# [PROBLEM STATEMENT]
Restate word for word the lines of the material below, from the line with "#### Step 1: Moment-Generating" to the line with "#### Step 2: MGF of $Y = cX$", both lines included, and no others.

▬▬▬▬▬▬▬▬▬▬

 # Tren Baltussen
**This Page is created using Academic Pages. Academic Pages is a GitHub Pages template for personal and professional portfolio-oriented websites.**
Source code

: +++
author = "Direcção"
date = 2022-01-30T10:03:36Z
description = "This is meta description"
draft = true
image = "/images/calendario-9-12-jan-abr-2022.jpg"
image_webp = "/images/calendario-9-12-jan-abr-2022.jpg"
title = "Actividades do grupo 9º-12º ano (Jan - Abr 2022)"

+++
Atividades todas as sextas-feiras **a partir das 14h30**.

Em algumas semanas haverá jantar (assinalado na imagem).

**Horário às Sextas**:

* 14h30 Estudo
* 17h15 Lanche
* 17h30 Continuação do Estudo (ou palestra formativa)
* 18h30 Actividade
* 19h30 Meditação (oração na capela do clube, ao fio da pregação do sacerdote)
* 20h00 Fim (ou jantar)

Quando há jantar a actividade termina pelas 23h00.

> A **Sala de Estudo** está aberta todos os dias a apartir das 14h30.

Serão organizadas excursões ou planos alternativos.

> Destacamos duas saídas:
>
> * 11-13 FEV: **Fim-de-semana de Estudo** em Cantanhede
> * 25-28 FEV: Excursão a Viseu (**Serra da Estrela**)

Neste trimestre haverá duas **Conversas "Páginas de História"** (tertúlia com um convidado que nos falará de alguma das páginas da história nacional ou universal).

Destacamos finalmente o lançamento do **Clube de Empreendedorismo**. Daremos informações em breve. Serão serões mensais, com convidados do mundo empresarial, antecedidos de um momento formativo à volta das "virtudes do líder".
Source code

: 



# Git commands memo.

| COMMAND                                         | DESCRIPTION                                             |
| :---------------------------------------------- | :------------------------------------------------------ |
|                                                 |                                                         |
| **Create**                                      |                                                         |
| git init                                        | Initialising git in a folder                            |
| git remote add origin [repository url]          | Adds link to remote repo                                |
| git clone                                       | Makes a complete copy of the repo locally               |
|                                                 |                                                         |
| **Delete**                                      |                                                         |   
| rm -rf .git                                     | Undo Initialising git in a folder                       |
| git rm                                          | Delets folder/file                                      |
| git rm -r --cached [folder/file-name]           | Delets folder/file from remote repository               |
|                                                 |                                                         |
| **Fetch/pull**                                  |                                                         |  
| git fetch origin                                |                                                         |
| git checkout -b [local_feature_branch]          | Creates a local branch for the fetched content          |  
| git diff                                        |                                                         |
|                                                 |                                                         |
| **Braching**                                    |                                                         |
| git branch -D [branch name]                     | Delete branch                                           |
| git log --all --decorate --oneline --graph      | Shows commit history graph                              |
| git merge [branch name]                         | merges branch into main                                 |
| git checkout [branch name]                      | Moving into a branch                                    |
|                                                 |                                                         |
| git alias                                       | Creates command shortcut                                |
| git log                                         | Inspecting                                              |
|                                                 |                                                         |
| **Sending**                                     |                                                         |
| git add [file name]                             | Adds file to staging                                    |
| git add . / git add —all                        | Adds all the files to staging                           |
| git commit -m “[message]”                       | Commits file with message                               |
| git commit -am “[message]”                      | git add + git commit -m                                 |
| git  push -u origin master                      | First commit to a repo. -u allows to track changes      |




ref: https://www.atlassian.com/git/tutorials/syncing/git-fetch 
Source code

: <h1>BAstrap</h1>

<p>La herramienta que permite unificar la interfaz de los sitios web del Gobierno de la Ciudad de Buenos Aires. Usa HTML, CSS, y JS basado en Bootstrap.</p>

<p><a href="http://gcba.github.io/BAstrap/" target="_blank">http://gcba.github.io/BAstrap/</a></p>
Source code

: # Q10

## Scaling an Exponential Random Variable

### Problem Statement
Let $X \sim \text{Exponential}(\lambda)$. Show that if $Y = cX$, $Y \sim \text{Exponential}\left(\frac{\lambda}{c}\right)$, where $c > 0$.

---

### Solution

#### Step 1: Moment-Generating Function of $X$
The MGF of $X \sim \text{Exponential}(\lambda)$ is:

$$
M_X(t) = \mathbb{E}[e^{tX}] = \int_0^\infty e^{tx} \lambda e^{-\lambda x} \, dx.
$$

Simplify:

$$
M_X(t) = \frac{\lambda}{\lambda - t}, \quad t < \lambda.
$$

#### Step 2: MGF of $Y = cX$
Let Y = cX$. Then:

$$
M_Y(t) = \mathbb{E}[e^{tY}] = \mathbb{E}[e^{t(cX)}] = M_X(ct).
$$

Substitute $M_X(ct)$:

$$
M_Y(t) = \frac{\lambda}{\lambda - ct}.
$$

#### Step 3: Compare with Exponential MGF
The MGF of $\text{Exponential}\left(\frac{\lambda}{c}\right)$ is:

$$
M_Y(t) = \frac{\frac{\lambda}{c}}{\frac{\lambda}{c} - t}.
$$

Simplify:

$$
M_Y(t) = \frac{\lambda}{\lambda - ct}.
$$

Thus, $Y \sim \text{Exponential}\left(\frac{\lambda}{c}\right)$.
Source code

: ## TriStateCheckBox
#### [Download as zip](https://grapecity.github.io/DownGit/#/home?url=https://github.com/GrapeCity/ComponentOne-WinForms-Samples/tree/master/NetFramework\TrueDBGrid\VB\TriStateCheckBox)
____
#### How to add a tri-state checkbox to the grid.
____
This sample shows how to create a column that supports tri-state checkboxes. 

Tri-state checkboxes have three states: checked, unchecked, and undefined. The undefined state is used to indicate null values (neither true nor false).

▬▬▬▬▬▬▬▬▬▬

# [OUTPUT FOR THIS TASK]
#### Step 1: Moment-Generating Function of $X$
The MGF of $X \sim \text{Exponential}(\lambda)$ is:

$$
M_X(t) = \mathbb{E}[e^{tX}] = \int_0^\infty e^{tx} \lambda e^{-\lambda x} \, dx.
$$

Simplify:

$$
M_X(t) = \frac{\lambda}{\lambda - t}, \quad t < \lambda.
$$

#### Step 2: MGF of $Y = cX$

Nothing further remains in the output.